» **Directions**
Out of the material that follows, write out exactly the lines from the line with "done in CSC 316" to the line with "since the plane", both ends included, and no others.

» **Data excerpts**
* * *

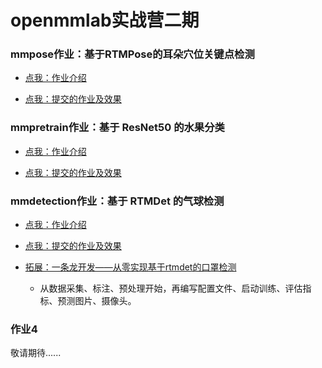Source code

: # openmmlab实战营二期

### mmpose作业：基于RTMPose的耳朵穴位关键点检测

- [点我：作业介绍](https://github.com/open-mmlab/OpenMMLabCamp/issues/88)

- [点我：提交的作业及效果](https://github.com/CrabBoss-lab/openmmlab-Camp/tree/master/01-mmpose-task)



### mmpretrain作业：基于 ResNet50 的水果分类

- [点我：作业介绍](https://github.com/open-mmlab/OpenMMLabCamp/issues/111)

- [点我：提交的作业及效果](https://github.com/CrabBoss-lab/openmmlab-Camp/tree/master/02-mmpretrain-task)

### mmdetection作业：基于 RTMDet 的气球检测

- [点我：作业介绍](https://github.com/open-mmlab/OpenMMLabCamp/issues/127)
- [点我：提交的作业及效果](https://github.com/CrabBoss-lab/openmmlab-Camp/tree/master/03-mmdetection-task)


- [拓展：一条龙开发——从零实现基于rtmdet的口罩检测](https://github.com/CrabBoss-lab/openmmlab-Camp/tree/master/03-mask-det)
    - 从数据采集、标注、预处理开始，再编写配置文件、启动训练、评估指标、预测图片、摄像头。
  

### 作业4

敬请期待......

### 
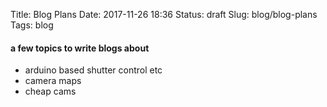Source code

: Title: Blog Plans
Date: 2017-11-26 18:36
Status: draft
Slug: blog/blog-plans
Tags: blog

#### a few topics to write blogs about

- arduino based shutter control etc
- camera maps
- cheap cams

* * *

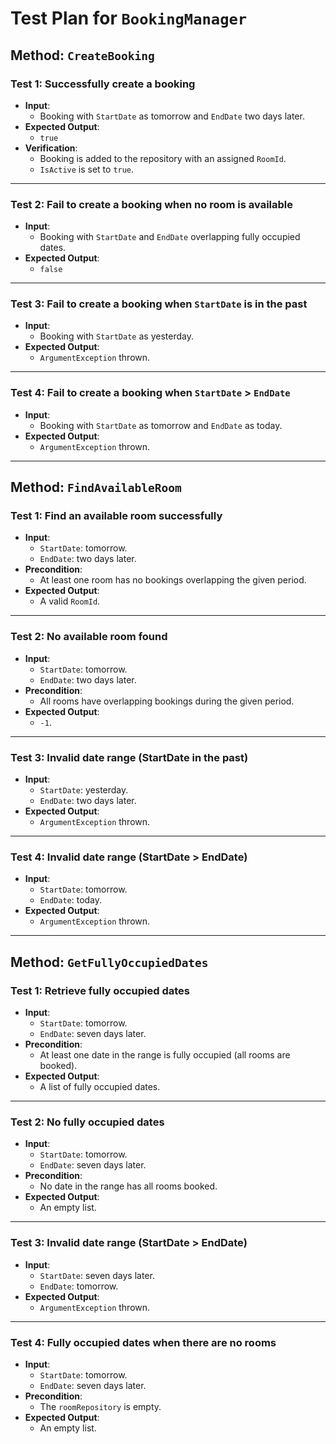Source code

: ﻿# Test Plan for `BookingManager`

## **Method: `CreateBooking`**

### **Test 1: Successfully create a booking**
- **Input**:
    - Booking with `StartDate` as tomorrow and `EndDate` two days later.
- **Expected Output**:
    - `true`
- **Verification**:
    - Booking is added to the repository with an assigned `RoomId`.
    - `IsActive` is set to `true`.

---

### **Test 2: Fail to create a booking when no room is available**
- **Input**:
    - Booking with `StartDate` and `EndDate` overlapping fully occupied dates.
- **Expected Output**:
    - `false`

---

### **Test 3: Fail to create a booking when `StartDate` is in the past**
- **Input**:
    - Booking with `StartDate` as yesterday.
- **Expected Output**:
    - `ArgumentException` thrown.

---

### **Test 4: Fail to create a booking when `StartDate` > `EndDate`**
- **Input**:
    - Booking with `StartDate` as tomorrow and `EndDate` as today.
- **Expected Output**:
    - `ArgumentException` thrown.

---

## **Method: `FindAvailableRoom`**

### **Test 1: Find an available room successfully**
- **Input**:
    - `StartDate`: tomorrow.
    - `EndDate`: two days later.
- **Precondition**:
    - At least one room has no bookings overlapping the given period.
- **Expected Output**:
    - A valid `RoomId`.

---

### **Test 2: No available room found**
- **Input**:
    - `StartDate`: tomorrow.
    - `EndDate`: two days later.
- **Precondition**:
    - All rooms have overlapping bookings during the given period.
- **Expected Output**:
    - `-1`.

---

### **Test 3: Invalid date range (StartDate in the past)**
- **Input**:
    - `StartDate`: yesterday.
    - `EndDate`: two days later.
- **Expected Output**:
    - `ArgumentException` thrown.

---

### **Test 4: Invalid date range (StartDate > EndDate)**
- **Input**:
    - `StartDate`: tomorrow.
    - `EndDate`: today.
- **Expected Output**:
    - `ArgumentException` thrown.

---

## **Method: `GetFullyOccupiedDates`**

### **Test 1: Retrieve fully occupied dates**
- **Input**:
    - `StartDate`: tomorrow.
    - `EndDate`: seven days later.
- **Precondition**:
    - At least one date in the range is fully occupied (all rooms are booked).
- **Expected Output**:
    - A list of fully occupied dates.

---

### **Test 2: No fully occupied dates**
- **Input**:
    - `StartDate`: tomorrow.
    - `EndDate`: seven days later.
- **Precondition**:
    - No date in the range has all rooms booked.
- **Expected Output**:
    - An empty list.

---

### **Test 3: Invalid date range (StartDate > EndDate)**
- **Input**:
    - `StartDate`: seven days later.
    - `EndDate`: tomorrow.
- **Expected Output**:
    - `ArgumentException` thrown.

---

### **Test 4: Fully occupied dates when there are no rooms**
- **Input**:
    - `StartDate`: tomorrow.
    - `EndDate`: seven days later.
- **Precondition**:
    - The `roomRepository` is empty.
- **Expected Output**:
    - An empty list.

* * *

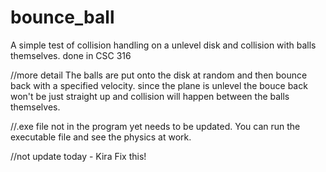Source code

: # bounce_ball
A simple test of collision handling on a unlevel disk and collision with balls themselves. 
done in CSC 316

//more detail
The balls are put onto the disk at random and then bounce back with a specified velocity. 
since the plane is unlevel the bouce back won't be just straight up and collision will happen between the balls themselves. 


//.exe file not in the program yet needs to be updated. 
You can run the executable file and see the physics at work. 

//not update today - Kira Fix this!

* * *

» **Task answer**
done in CSC 316

//more detail
The balls are put onto the disk at random and then bounce back with a specified velocity. 
since the plane is unlevel the bouce back won't be just straight up and collision will happen between the balls themselves. 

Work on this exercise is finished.